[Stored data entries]
• • • • • • •

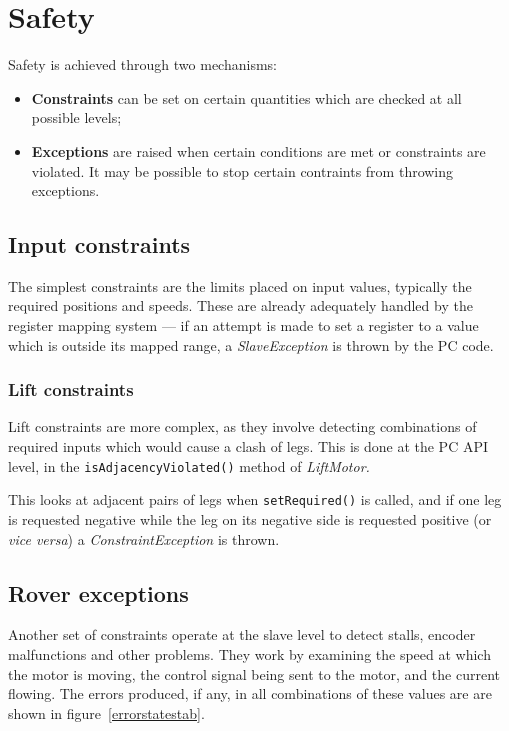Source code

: \section{Safety}
\label{safta}
Safety is achieved through two mechanisms:
\begin{itemize}
\item \textbf{Constraints} can be set on certain quantities
which are checked at all possible levels;
\item \textbf{Exceptions} are raised when certain conditions are met or
constraints are violated. It may be possible to stop certain contraints
from throwing exceptions.
\end{itemize}

\subsection{Input constraints}
The simplest constraints are the limits placed on input values, typically the
required positions and speeds. These are already adequately handled by the
register mapping system --- if an attempt is made to set a register to a value
which is outside its mapped range, a \emph{SlaveException} is thrown by
the PC code.

\subsubsection{Lift constraints}
Lift constraints are more complex, as they involve detecting combinations
of required inputs which would cause a clash of legs. This is done at the PC
API level, in the \texttt{isAdjacencyViolated()} method of \emph{LiftMotor.} 

This looks at adjacent pairs of legs when \texttt{setRequired()} is called,
and if one leg is requested negative
while the leg on its negative side is requested positive (or \emph{vice versa})
a \emph{ConstraintException} is thrown.

\subsection{Rover exceptions}
Another set of constraints operate at the slave level to detect stalls,
encoder malfunctions and other problems. They work by examining the speed at
which the motor is moving, the control signal being sent to the motor, and the
current flowing. The errors produced, if any, in all combinations of these
values are are shown in figure~\ref{errorstatestab}.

• • • • • • •

### WHAT YOU NEED TO DO
Where the string "requested" appears in a line of the entries, that line counts; state the total number of such lines and nothing else.

### RESPONSE TO THIS EXERCISE
2